• _Directions_
When you copy the listing, skip the images and return each line verbatim.

• _Entries provided_

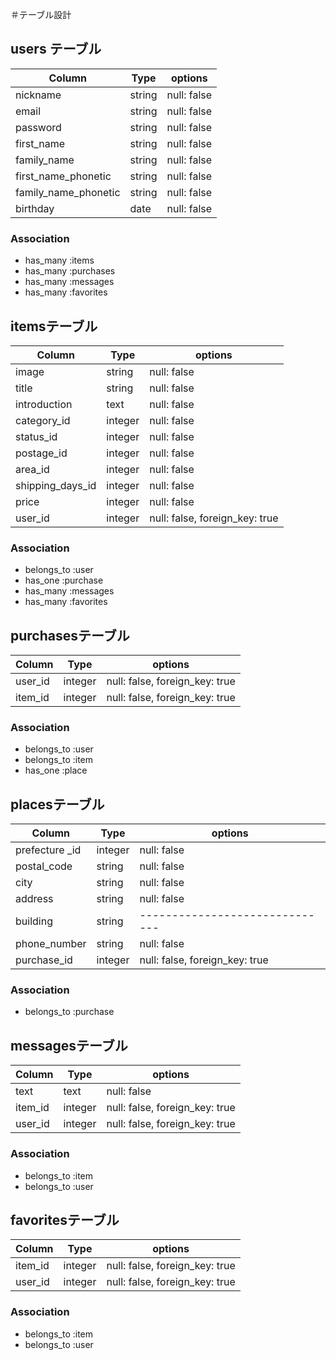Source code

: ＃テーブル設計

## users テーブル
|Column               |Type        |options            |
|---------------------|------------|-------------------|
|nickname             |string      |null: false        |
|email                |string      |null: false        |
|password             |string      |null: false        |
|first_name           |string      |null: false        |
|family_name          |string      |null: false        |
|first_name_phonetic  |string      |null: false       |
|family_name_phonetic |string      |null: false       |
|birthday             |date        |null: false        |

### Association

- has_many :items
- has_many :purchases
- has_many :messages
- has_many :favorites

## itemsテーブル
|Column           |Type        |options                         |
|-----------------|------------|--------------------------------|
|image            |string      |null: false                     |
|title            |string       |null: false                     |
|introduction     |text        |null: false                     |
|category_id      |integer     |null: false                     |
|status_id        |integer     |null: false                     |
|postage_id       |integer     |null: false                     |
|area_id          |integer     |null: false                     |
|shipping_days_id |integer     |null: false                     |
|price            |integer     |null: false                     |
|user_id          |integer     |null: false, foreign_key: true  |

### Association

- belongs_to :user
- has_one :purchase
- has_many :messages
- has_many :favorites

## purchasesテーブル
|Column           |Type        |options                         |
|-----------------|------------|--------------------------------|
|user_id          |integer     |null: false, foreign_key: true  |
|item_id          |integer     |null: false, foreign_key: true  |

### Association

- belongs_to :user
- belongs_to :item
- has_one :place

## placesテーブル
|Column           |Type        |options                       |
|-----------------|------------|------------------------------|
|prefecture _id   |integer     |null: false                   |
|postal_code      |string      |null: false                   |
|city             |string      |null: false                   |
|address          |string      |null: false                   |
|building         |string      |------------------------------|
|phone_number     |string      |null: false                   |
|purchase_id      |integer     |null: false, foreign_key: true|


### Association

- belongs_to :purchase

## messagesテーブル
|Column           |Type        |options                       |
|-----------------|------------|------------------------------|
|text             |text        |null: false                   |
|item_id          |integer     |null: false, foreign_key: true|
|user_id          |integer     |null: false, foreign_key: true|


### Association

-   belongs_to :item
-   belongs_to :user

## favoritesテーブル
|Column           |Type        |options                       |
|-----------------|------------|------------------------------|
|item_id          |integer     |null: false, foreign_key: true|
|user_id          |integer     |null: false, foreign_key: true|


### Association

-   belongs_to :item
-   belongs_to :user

• _Response_
Source code

: ＃テーブル設計

## users テーブル
|Column               |Type        |options            |
|---------------------|------------|-------------------|
|nickname             |string      |null: false        |
|email                |string      |null: false        |
|password             |string      |null: false        |
|first_name           |string      |null: false        |
|family_name          |string      |null: false        |
|first_name_phonetic  |string      |null: false       |
|family_name_phonetic |string      |null: false       |
|birthday             |date        |null: false        |

### Association

- has_many :items
- has_many :purchases
- has_many :messages
- has_many :favorites

## itemsテーブル
|Column           |Type        |options                         |
|-----------------|------------|--------------------------------|
|image            |string      |null: false                     |
|title            |string       |null: false                     |
|introduction     |text        |null: false                     |
|category_id      |integer     |null: false                     |
|status_id        |integer     |null: false                     |
|postage_id       |integer     |null: false                     |
|area_id          |integer     |null: false                     |
|shipping_days_id |integer     |null: false                     |
|price            |integer     |null: false                     |
|user_id          |integer     |null: false, foreign_key: true  |

### Association

- belongs_to :user
- has_one :purchase
- has_many :messages
- has_many :favorites

## purchasesテーブル
|Column           |Type        |options                         |
|-----------------|------------|--------------------------------|
|user_id          |integer     |null: false, foreign_key: true  |
|item_id          |integer     |null: false, foreign_key: true  |

### Association

- belongs_to :user
- belongs_to :item
- has_one :place

## placesテーブル
|Column           |Type        |options                       |
|-----------------|------------|------------------------------|
|prefecture _id   |integer     |null: false                   |
|postal_code      |string      |null: false                   |
|city             |string      |null: false                   |
|address          |string      |null: false                   |
|building         |string      |------------------------------|
|phone_number     |string      |null: false                   |
|purchase_id      |integer     |null: false, foreign_key: true|


### Association

- belongs_to :purchase

## messagesテーブル
|Column           |Type        |options                       |
|-----------------|------------|------------------------------|
|text             |text        |null: false                   |
|item_id          |integer     |null: false, foreign_key: true|
|user_id          |integer     |null: false, foreign_key: true|


### Association

-   belongs_to :item
-   belongs_to :user

## favoritesテーブル
|Column           |Type        |options                       |
|-----------------|------------|------------------------------|
|item_id          |integer     |null: false, foreign_key: true|
|user_id          |integer     |null: false, foreign_key: true|


### Association

-   belongs_to :item
-   belongs_to :user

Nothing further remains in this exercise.